Member’s Voluntary Liquidation (MVL)

Business asset liquidation

A Members Voluntary Liquidation (MVL) is a voluntary liquidation process where only an option for solvent companies. This means the company must hold enough assets to be able to settle all liabilities and interest in full within 12 months.

An MVL often comes about if:

  • The company has fulfilled its purpose
  • Company directors wish to retire or no longer want to manage the firm
  • The business is solvent but not making profit (solvent liquidation)
  • A merger is taking place
  • Directors and shareholders are no longer willing to work together
  • Directors and shareholders want to close the business and distribute money in a tax-efficient way. (business liquidation)

What do I have to do?

You will be asked to produce a schedule of all assets and liabilities. This is known as a Declaration of Solvency.

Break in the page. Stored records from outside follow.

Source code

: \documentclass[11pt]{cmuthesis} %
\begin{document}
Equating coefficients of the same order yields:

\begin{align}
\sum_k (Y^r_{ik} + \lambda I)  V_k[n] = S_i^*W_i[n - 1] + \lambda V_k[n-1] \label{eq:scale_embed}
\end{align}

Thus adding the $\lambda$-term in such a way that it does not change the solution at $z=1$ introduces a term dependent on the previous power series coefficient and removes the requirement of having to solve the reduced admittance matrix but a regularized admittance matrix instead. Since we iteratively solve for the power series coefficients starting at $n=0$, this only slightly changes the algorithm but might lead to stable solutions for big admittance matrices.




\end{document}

You and your fellow directors will then have to pass resolutions at a Board meeting and the members (shareholders) will attend an Extraordinary General Meeting

At this point, the company would cease trading if it had not already done so.

Directors consult Licensed insolvency practitioner

Calling of meetings Notice and proxy forms sent to shareholders and creditors

Shareholders’ meeting Extraordinary resolution to wind up and an ordinary resolution to appoint a liquidator

Declaration of solvency Statement of assets and liabilities

Shareholders’ nominee Remains as liquidator

Duties of liquidator Realise assets.

Agree creditors’ claims and distribute funds.

Distribute funds to shareholders.

Report to shareholders.

Call final members’ meeting.

Shareholders can potentially take advantage of Entrepreneurs Relief laws that could reduce the tax rate charged on any distribution by the liquidator down to 10%.

An MVL is a fairly straightforward process – the company winds down its business, creditor liabilities are settled and any remaining funds are distributed amongst the shareholders.